Nobody spoke. Willard nudged the wine jug towards Idris’s hand. Idris grasped it, slurped up as much as he could and vomited most of it out immediately. The way it touched the burning pain in his throat was too much. His lips were cracked and bloody and his skin was tender, and his head and ears rang like he had been punched in the back of the head five times. His hand was red and sticky again.
“I found a nice little room to hide you in,” said Willard at last. “You’re all done for today, I’d bet. Can you stand?”
Idris nodded, held out an arm for Willard to pull him up by. Together, they made it to the room that Captain Farley had previously requisitioned for Idris. He was not surprised to find it ransacked, his books flung about with pages missing and his trunk regurgitating all of his clothes, but he was too exhausted to care. Willard helped him into the bed and sat at his side on the lid of the trunk, his previously sunny face slack and his dark eyes troubled.
“Yanis?”
The charade was over, so Idris decided now was the time to be even partially honest.
“Idris.”
“Oh. Well, Idris… I do hope your friends are safe. I really do.” He patted Idris’s hand. “I want you to know that I’m not gonna leave you here all on your lonesome. I can stay right here. The… the dead bodies, walking around, they’re our friends, right?”
“Correct.”
“They ain’t going to try and fight me?”
“No.”
“Good.”
“Thank you,” Idris whispered. He could not articulate all of the things he was thankful for. Willard smiled softly, gripped Idris’s shoulder in a warm gesture.

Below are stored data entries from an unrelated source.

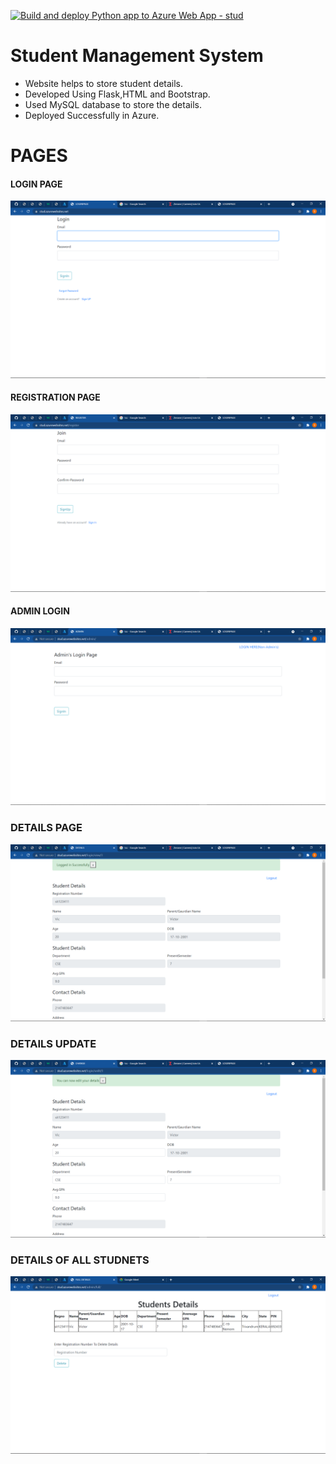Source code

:[![Build and deploy Python app to Azure Web App - stud](https://github.com/padmanabh007/Student-Management/actions/workflows/main_stud.yml/badge.svg)](https://github.com/padmanabh007/Student-Management/actions/workflows/main_stud.yml)

# Student Management System

  * Website helps to store student details.<br/>
  * Developed Using Flask,HTML and Bootstrap.<br/>
  * Used MySQL database to store the details.<br/>
  * Deployed Successfully in Azure.
  
 #                                              PAGES
  #### LOGIN PAGE ####
  ![](/img/Login.png)
  <br>
  
  #### REGISTRATION PAGE ####
  ![](/img/Register.png)
  
  #### ADMIN LOGIN ###
  ![](/img/AdminLogin.png)
  
  ### DETAILS PAGE ###
  ![](/img/Details.png)
  
  ### DETAILS UPDATE ###
  ![](/img/Update.png)
  
  ### DETAILS OF ALL STUDNETS ###
  ![](/img/Admin.png)
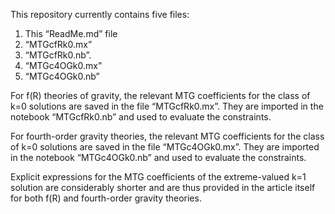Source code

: This repository currently contains five files:
1. This “ReadMe.md” file
2. “MTGcfRk0.mx”
3. “MTGcfRk0.nb”.
4. “MTGc4OGk0.mx”
5. “MTGc4OGk0.nb”

For f(R) theories of gravity, the relevant MTG coefficients for the class of k=0 solutions are saved in the file “MTGcfRk0.mx”. They are imported in the notebook “MTGcfRk0.nb” and used to evaluate the constraints.

For fourth-order gravity theories, the relevant MTG coefficients for the class of k=0 solutions are saved in the file “MTGc4OGk0.mx”. They are imported in the notebook “MTGc4OGk0.nb” and used to evaluate the constraints.

Explicit expressions for the MTG coefficients of the extreme-valued k=1 solution are considerably shorter and are thus provided in the article itself for both f(R) and fourth-order gravity theories.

“’Ey, I said I’d get you back to your friends, didn’t I?”
“I was not honest when you promised that.”
“That’s all right. I get it. We’ll talk when you’re rested up.”
“I am sorry,” Idris managed as the darkness of unconsciousness circled his vision.
“Sorry for what?”
“For…”
For lying. For being a necromancer. For leading Willard into a chaotic barracks filled with dead men.
He drifted down, into the black deep, where the aria was gone and there was no more pain. He welcomed it.